An indescribable ornamentation has been chosen for this threshold; on the enormous posts are a kind of wavy clouds, or ocean-billows, in the centre of which here and there appear the tentacles of medusæ, the ends of paws, the claws of crabs, the ends of long caterpillars, flat and scaly,—all kinds of horrible fragments, imitated in colossal size with a striking fidelity, and making you think that the beasts to which they belong must be hidden there within the walls ready to enfold you and tear your flesh. This splendour has mysteriously hostile undercurrents; we feel that it has many a surprise and menace. Above our heads the lintels are, however, ornamented with large, exquisite flowers in bronze, or gold: roses, peonies, wistaria, and spring branches of full-blown cherry-blossoms; but, still higher, horrible faces with fixed death’s-head grimaces lean toward us; terrible things of all shapes hang by their golden wings from the golden beams of the roof; we perceive in the air rows of mouths split open with atrocious laughter, and rows of eyes half-closed in an unquiet sleep.
An old priest, aroused by the noise of our footsteps on the gravel in the silence of the court, appears before us on the bronze threshold. In order to examine the permit which I present to him, he puts a pair of round spectacles on his nose, which make him look like an owl.
My papers are in order. A bow, and he steps aside to let me enter.
It is gloomy inside this palace, with that mysterious semi-twilight which the Spirits delight in. The impressions felt on entering are grandeur and repose.
The walls are of gold and the ceiling is of gold, supported on columns of gold. A vague, trembling light, illuminating as if from beneath, enters through the very much grated and very low windows; the dark, undetermined depths are full of the gleamings of precious things.
Yellow gold, red gold, green gold; gold that is vital, or tarnished; gold that is brilliant, or lustreless; here and there on the friezes and on the exquisite capitals of the columns, a little vermilion, and a little emerald green; very little, nothing but a thin thread of colour, just enough to relieve the wing of a bird and the petal of a lotus, a peony, or a rose. Despite so much richness nothing is overcharged; such taste has been displayed in the arrangement of the thousands of diverse forms and such harmony in the extremely complicated designs, that the effect of the whole is simple and reposeful.
Neither human figures nor idols have a part in this sanctuary of Shintoism. Nothing stands upon the altars but large vases of gold filled with natural flowers in sheaves, or gigantic flowers of gold.
No idols, but a multitude of beasts, flying or crawling, familiar or chimerical, pursue each other upon the walls, and fly away from the friezes and ceiling in all attitudes of fury and struggle, of terror and flight. Here, a flock of swans hurry away in swift flight the whole length of the golden cornice; in other places are butterflies with tortoises; large and hideous insects among the flowers, or many death-combats between fantastic beasts of the sea, medusæ with big eyes, and imaginary fishes. On the ceiling innumerable dragons bristle and coil. The windows, cut out in multiple trefoils, in a form never before seen and which give little light, seem only a pretext for displaying all kinds of marvellous piercings: trellises of gold entwined with golden leaves, among which golden birds are sporting; all of this seems accumulated at pleasure and permits the least possible light to enter into the deep golden shadows of the temple. The only really simple objects are the columns of a fine golden lacquer ending with capitals of a very sober design, forming a slight calix of the lotus, like those of certain ancient Egyptian palaces.
We could spend days in admiring separately each panel, each pillar, each minute detail; the least little piece of the ceiling, or the walls would be a treasure for a museum. And so many rare and extravagant objects have succeeded in making the whole a composition of large quiet lines; many living forms, many distorted bodies, many ruffled wings, stiff claws, open mouths, and squinting eyes have succeeded in producing a calm, an absolute calm, by force of an inexplicable harmony, twilight, and silence.

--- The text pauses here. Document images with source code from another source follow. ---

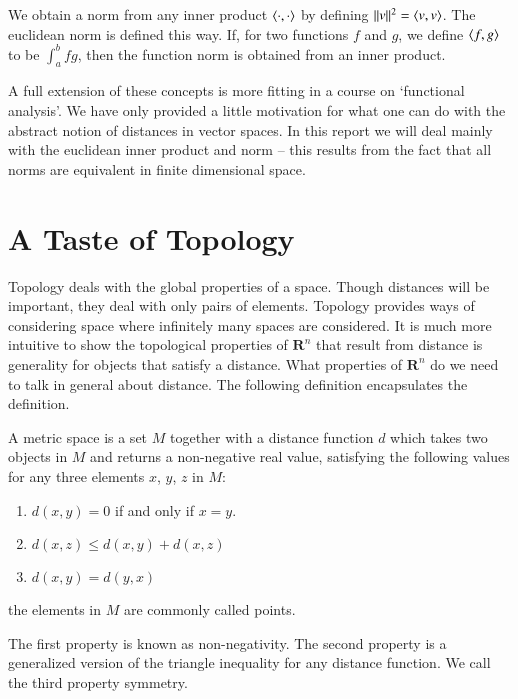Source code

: We obtain a norm from any inner product $\langle\cdot, \cdot\rangle$ by defining $\|v\|^2 = \langle v, v\rangle$. The euclidean norm is defined this way. If, for two functions $f$ and $g$, we define $\langle f,g\rangle$ to be $\int_a^b fg$, then the function norm is obtained from an inner product.

A full extension of these concepts is more fitting in a course on `functional analysis'. We have only provided a little motivation for what one can do with the abstract notion of distances in vector spaces. In this report we will deal mainly with the euclidean inner product and norm -- this results from the fact that all norms are equivalent in finite dimensional space.





\chapter{A Taste of Topology}

Topology deals with the global properties of a space. Though distances will be important, they deal with only pairs of elements. Topology provides ways of considering space where infinitely many spaces are considered. It is much more intuitive to show the topological properties of $\mathbf{R}^n$ that result from distance is generality for objects that satisfy a distance. What properties of $\mathbf{R}^n$ do we need to talk in general about distance. The following definition encapsulates the definition.

\begin{definition}
  A metric space is a set $M$ together with a distance function $d$ which takes two objects in $M$ and returns a non-negative real value, satisfying the following values for any three elements $x$, $y$, $z$ in $M$:
  \begin{enumerate}
    \item $d(x,y) = 0$ if and only if $x = y$.
    \item $d(x,z) \leq d(x,y) + d(x,z)$
    \item $d(x,y) = d(y,x)$
  \end{enumerate}
  the elements in $M$ are commonly called points.
\end{definition}

The first property is known as non-negativity. The second property is a generalized version of the triangle inequality for any distance function. We call the third property symmetry.

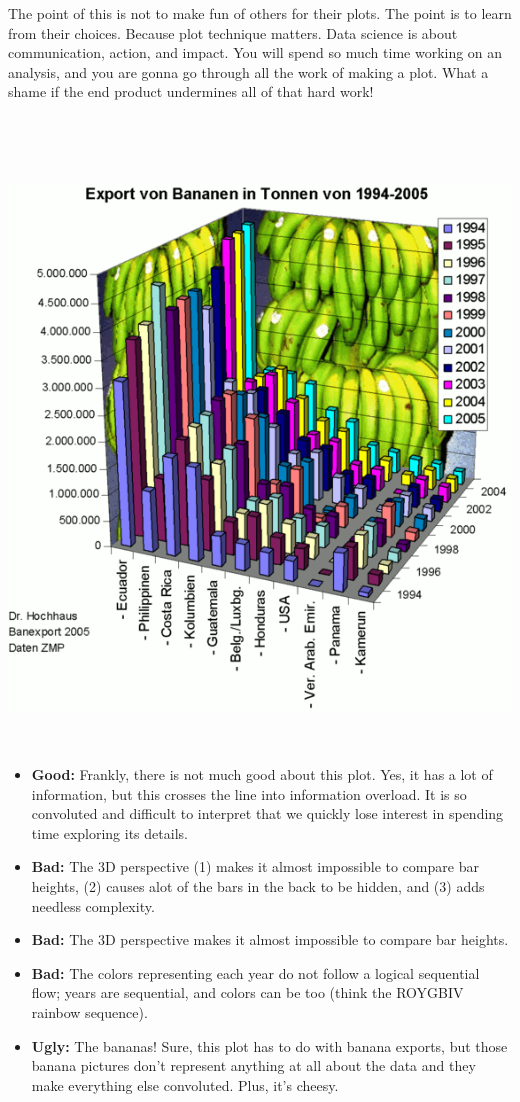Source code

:\documentclass[
]{book}
\providecommand{\tightlist}{%
  \setlength{\itemsep}{0pt}\setlength{\parskip}{0pt}}
\begin{document}
The point of this is not to make fun of others for their plots. The point is to learn from their choices. Because plot technique matters. Data science is about communication, action, and impact. You will spend so much time working on an analysis, and you are gonna go through all the work of making a plot. What a shame if the end product undermines all of that hard work!

~

~

\includegraphics{img/vis1.png}

~

\begin{itemize}
\tightlist
\item
  \textbf{Good:} Frankly, there is not much good about this plot. Yes, it has a lot of information, but this crosses the line into information overload. It is so convoluted and difficult to interpret that we quickly lose interest in spending time exploring its details.\\
\item
  \textbf{Bad:} The 3D perspective (1) makes it almost impossible to compare bar heights, (2) causes alot of the bars in the back to be hidden, and (3) adds needless complexity.\\
\item
  \textbf{Bad:} The 3D perspective makes it almost impossible to compare bar heights.
\item
  \textbf{Bad:} The colors representing each year do not follow a logical sequential flow; years are sequential, and colors can be too (think the ROYGBIV rainbow sequence).\\
\item
  \textbf{Ugly:} The bananas! Sure, this plot has to do with banana exports, but those banana pictures don't represent anything at all about the data and they make everything else convoluted. Plus, it's cheesy.
\end{itemize}
\end{document}
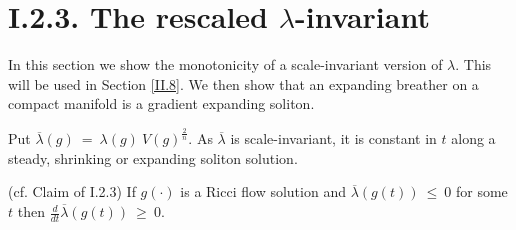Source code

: \section{I.2.3. The rescaled $\lambda$-invariant}

In this section we show the monotonicity of a scale-invariant
version of $\lambda$.  This will be used in Section \ref{II.8}.
We then show that an expanding breather on a compact manifold
is a gradient expanding soliton.

Put $\overline{\lambda}(g) \: = \: \lambda(g) \: V(g)^{\frac{2}{n}}$.
As $\overline{\lambda}$ is scale-invariant, it is constant in $t$
along a steady, shrinking or expanding soliton solution.

\begin{proposition}
  \label{prop:kl-rescaled-invariant-monotonicity-rescaled-lambda-invariant}
 \label{expandingprop}  (cf. Claim of I.2.3)
If $g(\cdot)$ is a Ricci flow solution and
$\overline{\lambda}(g(t)) \: \le \: 0$ for some $t$ then
$\frac{d}{dt} \overline{\lambda}(g(t)) \: \ge \: 0$.
\end{proposition}
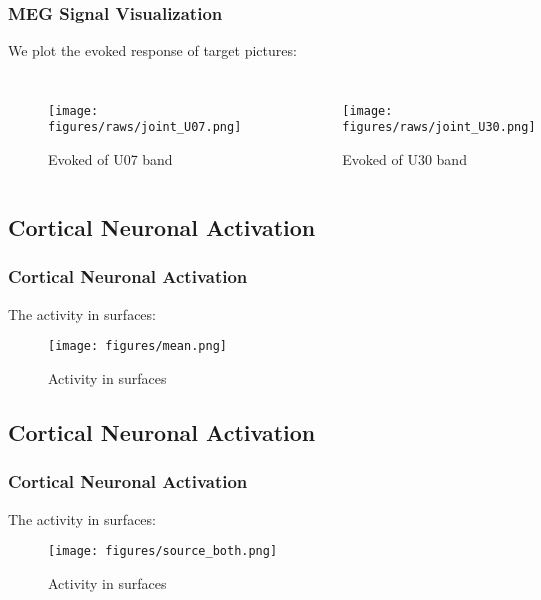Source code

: \documentclass[aspectratio=169]{beamer}
\begin{document}
\begin{frame}
    \frametitle{MEG Signal Visualization}
    We plot the evoked response of target pictures:

    \begin{columns}

        \begin{figure}[h]
            \centering
            \texttt{[image: figures/raws/joint\_U07.png]}
            \caption{Evoked of U07 band}
        \end{figure}


        \begin{figure}[!h]
            \centering
            \texttt{[image: figures/raws/joint\_U30.png]}
            \caption{Evoked of U30 band}
        \end{figure}

    \end{columns}

\end{frame}

\subsection{Cortical Neuronal Activation}

\begin{frame}
    \frametitle{Cortical Neuronal Activation}
    The activity in surfaces:

    \begin{figure}[h]
        \centering
        \texttt{[image: figures/mean.png]}
        \caption{Activity in surfaces}
    \end{figure}

\end{frame}

\subsection{Cortical Neuronal Activation}

\begin{frame}
    \frametitle{Cortical Neuronal Activation}
    The activity in surfaces:

    \begin{figure}[h]
        \centering
        \texttt{[image: figures/source\_both.png]}
        \caption{Activity in surfaces}
    \end{figure}

\end{frame}
\end{document}
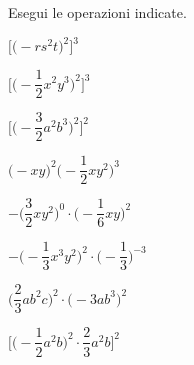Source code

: \begin{esercizio}
 \label{ese:9.19}
 Esegui le operazioni indicate.
\begin{multicols}{2}
\begin{enumeratea}
\spazielenx
 \item \(\bigg[\big(-rs^{2}t\big)^{2}\bigg]^{3}\)
 \item \(\Bigg[\bigg(-{\dfrac{1}{2}}x^{2}y^{3}\bigg)^{2}\Bigg]^{3}\)
 \item \(\Bigg[\bigg(-{\dfrac{3}{2}}a^{2}b^{3}\bigg)^{2}\Bigg]^{2}\)
 \item \(\big(-xy\big)^{2}\bigg(-{\dfrac{1}{2}}xy^{2}\bigg)^{3}\)
 \item 
\(-\bigg(\dfrac{3}{2}xy^{2}\bigg)^{0}\cdot\bigg(-{\dfrac{1}{6}}xy\bigg)^{2}\)
 \item 
\(-\bigg(-{\dfrac{1}{3}}x^{3}y^{2}\bigg)^{2}\cdot
\bigg(-{\dfrac{1}{3}}\bigg)^{-3}\)
 \item \(\bigg(\dfrac{2}{3}ab^{2}c\bigg)^{2}\cdot\big(-3ab^{3}\big)^{2}\)
 \item 
\(\Bigg[\bigg(-{\dfrac{1}{2}}a^{2}b\bigg)^{2}\cdot{\dfrac{2}{3}a^{2}b}\Bigg]^{2}\)
\end{enumeratea}
\end{multicols}
\end{esercizio}

\subsubsection*{}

I believe, moreover, that here is the quintessence of Japanese Art, of which the specimens brought to our collections of Europe cannot give the true impression. And we are struck by feeling that this Art, so foreign to us, proceeds from an origin so different; nothing here is derived, ever so remotely, from what we call antiquities—Greek, Latin, or Arabian—which always influence, even if we are not aware of it, our native ideas regarding ornamental form. Here the least design, the smallest line,—everything—is as profoundly strange as if it had come from a neighbouring planet which had never held communication with our side of the world.